== Records for processing ==

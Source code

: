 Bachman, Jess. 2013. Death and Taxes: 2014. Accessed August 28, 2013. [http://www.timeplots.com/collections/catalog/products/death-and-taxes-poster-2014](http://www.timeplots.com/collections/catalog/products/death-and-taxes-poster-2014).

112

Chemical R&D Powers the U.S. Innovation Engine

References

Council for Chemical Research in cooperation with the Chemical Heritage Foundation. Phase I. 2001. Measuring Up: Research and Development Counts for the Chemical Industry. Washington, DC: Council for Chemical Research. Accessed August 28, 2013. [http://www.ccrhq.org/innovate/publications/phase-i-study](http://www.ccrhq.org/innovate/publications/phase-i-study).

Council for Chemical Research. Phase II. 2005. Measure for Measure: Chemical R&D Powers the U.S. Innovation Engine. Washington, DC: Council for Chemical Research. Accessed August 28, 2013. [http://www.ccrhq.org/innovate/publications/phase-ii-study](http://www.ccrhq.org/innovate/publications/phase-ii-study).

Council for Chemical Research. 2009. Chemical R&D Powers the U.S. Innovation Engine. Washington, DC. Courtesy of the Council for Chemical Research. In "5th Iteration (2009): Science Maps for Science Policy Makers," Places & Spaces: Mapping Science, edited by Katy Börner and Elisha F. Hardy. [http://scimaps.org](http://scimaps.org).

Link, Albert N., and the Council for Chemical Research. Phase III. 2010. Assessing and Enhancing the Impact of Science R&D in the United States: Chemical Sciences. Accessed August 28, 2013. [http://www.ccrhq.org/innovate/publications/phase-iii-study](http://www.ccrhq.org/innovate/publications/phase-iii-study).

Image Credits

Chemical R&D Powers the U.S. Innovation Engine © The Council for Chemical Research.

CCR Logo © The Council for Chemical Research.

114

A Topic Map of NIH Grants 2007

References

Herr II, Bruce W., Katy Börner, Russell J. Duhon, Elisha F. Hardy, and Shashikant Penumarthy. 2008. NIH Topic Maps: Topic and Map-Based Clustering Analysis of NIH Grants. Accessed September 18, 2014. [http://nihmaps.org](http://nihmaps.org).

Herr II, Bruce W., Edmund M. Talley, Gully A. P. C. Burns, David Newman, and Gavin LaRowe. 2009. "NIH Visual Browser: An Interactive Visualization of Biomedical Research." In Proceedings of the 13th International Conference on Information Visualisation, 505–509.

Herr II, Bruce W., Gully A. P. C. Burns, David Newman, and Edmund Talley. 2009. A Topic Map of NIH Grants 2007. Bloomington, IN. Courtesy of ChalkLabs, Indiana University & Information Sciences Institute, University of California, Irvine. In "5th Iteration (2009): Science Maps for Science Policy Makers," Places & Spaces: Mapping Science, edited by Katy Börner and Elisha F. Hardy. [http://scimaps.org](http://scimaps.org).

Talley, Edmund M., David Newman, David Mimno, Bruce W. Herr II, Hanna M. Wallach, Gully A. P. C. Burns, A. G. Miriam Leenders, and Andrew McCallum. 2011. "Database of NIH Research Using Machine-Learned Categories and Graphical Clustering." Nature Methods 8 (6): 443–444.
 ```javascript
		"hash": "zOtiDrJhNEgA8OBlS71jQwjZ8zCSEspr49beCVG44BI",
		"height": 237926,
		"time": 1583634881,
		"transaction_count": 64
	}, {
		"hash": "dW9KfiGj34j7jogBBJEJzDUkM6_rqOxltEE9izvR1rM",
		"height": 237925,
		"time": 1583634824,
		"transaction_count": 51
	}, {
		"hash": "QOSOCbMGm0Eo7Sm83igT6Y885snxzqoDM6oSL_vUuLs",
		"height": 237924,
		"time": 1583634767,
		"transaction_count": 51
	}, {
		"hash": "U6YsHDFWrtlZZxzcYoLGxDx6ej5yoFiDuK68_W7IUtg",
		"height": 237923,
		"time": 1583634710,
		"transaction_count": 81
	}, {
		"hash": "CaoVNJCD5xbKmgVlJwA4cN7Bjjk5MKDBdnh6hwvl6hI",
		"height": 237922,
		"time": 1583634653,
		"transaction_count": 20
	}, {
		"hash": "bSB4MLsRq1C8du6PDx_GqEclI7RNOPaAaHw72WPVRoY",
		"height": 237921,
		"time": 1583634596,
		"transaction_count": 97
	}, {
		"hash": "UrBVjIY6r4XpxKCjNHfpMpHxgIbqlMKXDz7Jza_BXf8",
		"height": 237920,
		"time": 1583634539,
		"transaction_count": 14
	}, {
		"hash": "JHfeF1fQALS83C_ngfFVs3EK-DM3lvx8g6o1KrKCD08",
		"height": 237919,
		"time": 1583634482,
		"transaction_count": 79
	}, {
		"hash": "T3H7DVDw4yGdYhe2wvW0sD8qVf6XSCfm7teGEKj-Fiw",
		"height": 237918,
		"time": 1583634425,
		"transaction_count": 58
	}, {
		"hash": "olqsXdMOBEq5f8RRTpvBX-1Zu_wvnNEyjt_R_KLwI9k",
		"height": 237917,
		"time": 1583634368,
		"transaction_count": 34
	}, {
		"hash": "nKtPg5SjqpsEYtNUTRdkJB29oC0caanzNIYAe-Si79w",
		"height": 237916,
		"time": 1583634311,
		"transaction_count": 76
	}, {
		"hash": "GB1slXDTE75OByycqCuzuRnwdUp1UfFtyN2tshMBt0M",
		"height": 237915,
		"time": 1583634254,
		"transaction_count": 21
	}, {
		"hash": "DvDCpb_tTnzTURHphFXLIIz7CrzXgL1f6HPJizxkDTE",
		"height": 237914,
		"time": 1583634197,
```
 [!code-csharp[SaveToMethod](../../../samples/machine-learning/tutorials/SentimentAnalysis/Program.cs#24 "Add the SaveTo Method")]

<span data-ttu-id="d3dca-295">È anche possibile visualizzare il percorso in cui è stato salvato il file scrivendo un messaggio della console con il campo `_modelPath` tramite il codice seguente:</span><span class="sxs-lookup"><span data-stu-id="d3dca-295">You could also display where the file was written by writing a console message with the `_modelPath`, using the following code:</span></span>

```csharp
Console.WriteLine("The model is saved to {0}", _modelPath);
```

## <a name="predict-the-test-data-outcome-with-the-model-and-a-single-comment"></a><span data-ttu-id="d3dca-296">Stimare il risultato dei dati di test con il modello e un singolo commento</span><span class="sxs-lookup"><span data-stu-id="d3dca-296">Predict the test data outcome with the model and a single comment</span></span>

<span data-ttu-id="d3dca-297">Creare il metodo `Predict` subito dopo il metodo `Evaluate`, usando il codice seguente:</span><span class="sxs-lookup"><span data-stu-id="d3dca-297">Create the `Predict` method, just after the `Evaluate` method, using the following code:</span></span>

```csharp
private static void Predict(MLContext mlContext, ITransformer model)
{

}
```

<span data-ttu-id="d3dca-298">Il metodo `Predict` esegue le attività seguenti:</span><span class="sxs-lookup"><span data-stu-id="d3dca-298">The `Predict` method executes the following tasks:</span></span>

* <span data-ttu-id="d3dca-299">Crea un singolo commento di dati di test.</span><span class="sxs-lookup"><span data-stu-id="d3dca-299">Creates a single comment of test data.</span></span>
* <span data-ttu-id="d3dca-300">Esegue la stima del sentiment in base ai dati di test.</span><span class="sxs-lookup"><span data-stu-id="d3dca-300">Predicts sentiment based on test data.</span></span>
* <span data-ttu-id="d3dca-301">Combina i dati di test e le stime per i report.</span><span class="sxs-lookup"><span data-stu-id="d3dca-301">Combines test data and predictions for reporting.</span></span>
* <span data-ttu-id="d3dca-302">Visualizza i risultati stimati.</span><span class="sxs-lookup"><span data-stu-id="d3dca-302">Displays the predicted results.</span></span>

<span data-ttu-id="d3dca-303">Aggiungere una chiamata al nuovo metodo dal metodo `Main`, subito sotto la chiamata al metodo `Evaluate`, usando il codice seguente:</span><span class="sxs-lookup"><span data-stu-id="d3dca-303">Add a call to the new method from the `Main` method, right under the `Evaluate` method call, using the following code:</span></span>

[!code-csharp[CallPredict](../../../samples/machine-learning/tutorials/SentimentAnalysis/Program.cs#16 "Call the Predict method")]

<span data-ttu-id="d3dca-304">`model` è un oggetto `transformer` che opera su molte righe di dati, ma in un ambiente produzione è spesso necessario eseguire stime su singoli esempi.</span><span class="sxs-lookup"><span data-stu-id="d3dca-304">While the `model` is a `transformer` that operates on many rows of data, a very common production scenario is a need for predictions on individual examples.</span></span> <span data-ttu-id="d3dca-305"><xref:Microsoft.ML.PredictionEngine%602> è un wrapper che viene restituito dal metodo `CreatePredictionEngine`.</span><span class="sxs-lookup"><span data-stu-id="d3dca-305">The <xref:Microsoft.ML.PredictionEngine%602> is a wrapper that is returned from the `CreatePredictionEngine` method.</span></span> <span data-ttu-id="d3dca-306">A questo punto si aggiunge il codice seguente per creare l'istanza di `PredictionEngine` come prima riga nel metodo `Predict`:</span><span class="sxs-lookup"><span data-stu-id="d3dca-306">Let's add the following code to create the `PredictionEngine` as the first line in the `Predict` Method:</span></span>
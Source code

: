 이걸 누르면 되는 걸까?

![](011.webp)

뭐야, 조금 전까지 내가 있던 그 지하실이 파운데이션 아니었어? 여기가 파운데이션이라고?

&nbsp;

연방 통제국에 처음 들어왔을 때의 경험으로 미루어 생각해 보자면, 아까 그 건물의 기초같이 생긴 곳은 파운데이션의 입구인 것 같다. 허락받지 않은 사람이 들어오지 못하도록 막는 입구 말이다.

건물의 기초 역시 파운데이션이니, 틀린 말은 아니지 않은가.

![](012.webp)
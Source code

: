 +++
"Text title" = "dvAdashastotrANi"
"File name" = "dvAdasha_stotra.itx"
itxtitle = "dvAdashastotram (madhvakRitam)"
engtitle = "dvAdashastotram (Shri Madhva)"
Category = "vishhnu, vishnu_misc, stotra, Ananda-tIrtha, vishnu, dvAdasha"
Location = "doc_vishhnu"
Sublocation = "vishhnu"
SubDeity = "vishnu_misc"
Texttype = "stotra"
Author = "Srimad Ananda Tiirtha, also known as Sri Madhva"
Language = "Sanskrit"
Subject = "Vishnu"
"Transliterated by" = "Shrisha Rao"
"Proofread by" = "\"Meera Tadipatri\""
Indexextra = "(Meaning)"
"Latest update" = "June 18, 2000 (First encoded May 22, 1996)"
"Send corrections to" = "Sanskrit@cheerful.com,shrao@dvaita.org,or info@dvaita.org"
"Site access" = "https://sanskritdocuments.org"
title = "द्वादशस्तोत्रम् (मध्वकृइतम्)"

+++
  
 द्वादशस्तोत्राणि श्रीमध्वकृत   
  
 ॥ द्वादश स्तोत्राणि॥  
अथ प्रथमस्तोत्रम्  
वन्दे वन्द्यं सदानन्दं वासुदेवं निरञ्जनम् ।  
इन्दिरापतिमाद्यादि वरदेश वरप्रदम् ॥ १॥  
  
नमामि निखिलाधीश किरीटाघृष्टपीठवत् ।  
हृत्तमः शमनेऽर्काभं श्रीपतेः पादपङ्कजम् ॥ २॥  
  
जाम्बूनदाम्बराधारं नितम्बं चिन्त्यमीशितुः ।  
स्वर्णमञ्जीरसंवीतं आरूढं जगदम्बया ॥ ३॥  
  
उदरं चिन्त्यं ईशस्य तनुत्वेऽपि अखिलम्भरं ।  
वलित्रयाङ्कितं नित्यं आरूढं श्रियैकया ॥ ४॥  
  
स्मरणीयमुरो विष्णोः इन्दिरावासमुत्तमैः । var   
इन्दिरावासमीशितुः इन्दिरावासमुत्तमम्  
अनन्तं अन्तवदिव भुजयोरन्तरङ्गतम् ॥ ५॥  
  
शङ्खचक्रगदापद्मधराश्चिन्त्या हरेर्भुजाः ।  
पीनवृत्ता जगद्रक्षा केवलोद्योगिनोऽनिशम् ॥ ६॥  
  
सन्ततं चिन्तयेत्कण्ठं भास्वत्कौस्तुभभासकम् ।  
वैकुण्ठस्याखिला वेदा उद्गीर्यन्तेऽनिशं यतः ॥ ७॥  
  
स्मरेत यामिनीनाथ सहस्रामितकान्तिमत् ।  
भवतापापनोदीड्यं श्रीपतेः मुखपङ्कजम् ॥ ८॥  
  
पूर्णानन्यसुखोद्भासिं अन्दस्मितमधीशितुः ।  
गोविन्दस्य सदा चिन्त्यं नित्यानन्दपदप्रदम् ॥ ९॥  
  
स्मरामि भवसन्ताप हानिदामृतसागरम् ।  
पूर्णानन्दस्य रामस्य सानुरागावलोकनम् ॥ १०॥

== What you should do ==
Report every line in the data that holds "Washington", copying each one.

== Response area ==
Council for Chemical Research in cooperation with the Chemical Heritage Foundation. Phase I. 2001. Measuring Up: Research and Development Counts for the Chemical Industry. Washington, DC: Council for Chemical Research. Accessed August 28, 2013. [http://www.ccrhq.org/innovate/publications/phase-i-study](http://www.ccrhq.org/innovate/publications/phase-i-study).
Council for Chemical Research. Phase II. 2005. Measure for Measure: Chemical R&D Powers the U.S. Innovation Engine. Washington, DC: Council for Chemical Research. Accessed August 28, 2013. [http://www.ccrhq.org/innovate/publications/phase-ii-study](http://www.ccrhq.org/innovate/publications/phase-ii-study).
Council for Chemical Research. 2009. Chemical R&D Powers the U.S. Innovation Engine. Washington, DC. Courtesy of the Council for Chemical Research. In "5th Iteration (2009): Science Maps for Science Policy Makers," Places & Spaces: Mapping Science, edited by Katy Börner and Elisha F. Hardy. [http://scimaps.org](http://scimaps.org).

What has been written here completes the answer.